WHAT IS EXPECTED:
Give again, word for word, every line in the entries below from the line with "- tested logic" up to and including the line with "- find a solution", and no other line.
· · · · ·
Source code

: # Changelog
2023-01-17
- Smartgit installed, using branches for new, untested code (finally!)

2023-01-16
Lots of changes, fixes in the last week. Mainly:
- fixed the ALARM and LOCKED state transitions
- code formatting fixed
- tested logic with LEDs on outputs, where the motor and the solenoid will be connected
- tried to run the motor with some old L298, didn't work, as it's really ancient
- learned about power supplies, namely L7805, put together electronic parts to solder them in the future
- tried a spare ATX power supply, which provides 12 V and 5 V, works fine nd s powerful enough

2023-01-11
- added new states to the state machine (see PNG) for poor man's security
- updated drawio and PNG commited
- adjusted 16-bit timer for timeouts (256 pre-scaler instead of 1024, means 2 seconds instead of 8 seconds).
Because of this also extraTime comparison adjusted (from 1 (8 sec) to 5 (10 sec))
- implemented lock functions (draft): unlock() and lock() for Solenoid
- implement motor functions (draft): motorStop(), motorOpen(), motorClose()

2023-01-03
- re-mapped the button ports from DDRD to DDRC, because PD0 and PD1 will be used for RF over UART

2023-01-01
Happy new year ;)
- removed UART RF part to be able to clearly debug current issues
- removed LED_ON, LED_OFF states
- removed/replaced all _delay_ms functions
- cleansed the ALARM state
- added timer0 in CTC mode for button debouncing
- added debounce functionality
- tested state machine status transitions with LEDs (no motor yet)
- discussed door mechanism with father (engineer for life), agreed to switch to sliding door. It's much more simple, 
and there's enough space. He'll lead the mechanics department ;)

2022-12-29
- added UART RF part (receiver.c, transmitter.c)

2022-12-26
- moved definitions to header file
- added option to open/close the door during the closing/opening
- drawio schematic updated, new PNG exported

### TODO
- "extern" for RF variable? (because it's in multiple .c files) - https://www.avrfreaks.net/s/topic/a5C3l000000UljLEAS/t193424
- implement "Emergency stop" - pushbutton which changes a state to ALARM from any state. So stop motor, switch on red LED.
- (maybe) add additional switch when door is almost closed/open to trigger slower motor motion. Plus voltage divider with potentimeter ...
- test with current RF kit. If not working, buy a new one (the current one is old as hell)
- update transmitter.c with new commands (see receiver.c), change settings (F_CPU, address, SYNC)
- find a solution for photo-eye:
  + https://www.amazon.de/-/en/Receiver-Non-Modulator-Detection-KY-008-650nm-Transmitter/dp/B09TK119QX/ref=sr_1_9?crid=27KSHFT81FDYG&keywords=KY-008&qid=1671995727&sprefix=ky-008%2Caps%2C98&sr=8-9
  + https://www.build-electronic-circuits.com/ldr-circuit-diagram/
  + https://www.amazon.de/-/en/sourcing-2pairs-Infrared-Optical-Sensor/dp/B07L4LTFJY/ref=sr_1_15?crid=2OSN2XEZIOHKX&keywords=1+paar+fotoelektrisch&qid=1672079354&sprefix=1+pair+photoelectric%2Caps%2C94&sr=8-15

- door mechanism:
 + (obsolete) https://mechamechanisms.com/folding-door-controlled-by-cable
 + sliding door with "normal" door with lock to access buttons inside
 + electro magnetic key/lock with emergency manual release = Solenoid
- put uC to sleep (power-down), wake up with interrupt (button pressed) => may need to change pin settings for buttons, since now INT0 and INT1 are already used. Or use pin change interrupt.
· · · · ·
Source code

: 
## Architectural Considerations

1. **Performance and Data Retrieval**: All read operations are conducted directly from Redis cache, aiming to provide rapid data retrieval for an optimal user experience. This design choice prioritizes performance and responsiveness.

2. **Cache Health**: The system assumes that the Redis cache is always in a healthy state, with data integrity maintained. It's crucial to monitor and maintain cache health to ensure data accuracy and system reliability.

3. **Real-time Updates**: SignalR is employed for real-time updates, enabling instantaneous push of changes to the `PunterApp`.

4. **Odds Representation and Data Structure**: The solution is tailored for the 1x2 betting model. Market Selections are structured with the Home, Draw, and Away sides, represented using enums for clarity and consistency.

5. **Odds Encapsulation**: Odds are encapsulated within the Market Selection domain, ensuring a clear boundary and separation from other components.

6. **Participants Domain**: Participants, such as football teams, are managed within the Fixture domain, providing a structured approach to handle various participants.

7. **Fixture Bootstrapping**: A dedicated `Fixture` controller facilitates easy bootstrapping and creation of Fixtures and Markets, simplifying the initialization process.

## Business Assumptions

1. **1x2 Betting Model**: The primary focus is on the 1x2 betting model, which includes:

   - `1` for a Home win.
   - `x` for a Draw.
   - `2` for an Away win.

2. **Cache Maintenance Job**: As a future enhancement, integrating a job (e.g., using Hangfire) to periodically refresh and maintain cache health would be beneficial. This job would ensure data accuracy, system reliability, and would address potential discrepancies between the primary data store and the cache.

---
· · · · ·
EXERCISE RESPONSE:
- tested logic with LEDs on outputs, where the motor and the solenoid will be connected
- tried to run the motor with some old L298, didn't work, as it's really ancient
- learned about power supplies, namely L7805, put together electronic parts to solder them in the future
- tried a spare ATX power supply, which provides 12 V and 5 V, works fine nd s powerful enough

2023-01-11
- added new states to the state machine (see PNG) for poor man's security
- updated drawio and PNG commited
- adjusted 16-bit timer for timeouts (256 pre-scaler instead of 1024, means 2 seconds instead of 8 seconds).
Because of this also extraTime comparison adjusted (from 1 (8 sec) to 5 (10 sec))
- implemented lock functions (draft): unlock() and lock() for Solenoid
- implement motor functions (draft): motorStop(), motorOpen(), motorClose()

2023-01-03
- re-mapped the button ports from DDRD to DDRC, because PD0 and PD1 will be used for RF over UART

2023-01-01
Happy new year ;)
- removed UART RF part to be able to clearly debug current issues
- removed LED_ON, LED_OFF states
- removed/replaced all _delay_ms functions
- cleansed the ALARM state
- added timer0 in CTC mode for button debouncing
- added debounce functionality
- tested state machine status transitions with LEDs (no motor yet)
- discussed door mechanism with father (engineer for life), agreed to switch to sliding door. It's much more simple, 
and there's enough space. He'll lead the mechanics department ;)

2022-12-29
- added UART RF part (receiver.c, transmitter.c)

2022-12-26
- moved definitions to header file
- added option to open/close the door during the closing/opening
- drawio schematic updated, new PNG exported

### TODO
- "extern" for RF variable? (because it's in multiple .c files) - https://www.avrfreaks.net/s/topic/a5C3l000000UljLEAS/t193424
- implement "Emergency stop" - pushbutton which changes a state to ALARM from any state. So stop motor, switch on red LED.
- (maybe) add additional switch when door is almost closed/open to trigger slower motor motion. Plus voltage divider with potentimeter ...
- test with current RF kit. If not working, buy a new one (the current one is old as hell)
- update transmitter.c with new commands (see receiver.c), change settings (F_CPU, address, SYNC)
- find a solution for photo-eye:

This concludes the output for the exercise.